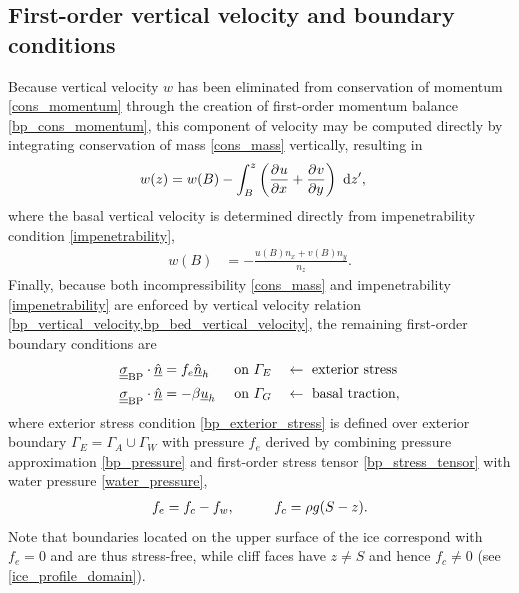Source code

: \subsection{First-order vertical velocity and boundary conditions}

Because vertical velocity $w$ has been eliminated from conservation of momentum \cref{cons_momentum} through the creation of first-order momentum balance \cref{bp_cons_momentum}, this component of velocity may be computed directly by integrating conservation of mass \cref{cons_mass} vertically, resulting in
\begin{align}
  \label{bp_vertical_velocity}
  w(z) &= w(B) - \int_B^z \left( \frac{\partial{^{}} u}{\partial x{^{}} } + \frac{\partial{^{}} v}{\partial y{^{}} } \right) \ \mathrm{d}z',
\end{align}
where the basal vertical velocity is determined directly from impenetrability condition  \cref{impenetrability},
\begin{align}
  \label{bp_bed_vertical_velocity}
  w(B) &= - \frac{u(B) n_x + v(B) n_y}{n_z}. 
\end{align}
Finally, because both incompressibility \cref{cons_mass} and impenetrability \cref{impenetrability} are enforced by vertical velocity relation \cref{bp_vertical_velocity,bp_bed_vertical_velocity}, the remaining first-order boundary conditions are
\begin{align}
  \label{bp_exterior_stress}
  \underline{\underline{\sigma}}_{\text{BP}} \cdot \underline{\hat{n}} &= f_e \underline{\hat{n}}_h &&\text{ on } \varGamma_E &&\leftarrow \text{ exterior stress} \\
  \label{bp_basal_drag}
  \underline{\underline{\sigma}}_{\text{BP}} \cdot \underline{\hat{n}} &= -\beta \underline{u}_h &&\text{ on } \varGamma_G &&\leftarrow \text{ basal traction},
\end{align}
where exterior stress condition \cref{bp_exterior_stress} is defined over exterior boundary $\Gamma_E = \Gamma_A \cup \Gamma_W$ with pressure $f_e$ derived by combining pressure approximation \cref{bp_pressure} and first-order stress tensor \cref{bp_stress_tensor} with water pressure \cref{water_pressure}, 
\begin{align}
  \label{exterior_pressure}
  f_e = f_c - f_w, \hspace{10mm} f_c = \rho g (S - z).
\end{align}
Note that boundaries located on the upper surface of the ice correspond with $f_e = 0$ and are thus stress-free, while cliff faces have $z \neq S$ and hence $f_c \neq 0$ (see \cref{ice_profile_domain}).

# # # # # # #

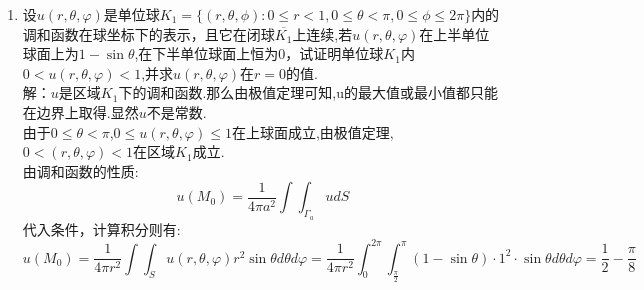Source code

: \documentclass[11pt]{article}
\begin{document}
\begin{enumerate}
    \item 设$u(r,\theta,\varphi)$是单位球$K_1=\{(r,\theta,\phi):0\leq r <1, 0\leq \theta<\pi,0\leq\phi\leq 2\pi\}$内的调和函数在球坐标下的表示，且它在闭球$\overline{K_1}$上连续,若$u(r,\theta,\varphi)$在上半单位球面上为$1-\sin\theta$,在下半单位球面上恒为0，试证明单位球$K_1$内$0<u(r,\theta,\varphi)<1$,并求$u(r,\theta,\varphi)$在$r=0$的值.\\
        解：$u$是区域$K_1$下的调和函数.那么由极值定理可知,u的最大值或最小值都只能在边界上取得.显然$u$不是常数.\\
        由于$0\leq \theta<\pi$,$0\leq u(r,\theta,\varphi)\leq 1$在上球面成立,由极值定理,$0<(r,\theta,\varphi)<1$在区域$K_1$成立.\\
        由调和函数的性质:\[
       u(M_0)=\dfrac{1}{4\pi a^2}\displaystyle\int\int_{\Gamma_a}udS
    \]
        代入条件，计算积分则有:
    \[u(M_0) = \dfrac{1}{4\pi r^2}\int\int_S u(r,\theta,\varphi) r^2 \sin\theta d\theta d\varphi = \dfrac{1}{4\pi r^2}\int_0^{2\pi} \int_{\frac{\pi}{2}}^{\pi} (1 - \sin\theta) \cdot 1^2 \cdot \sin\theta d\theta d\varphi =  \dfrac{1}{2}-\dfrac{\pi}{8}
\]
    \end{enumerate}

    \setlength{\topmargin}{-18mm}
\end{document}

# # # # # # #

▶ _Work required_: In the listing, how many lines include the string "with"? State the number alone.

▶ _Response for this exercise_: 2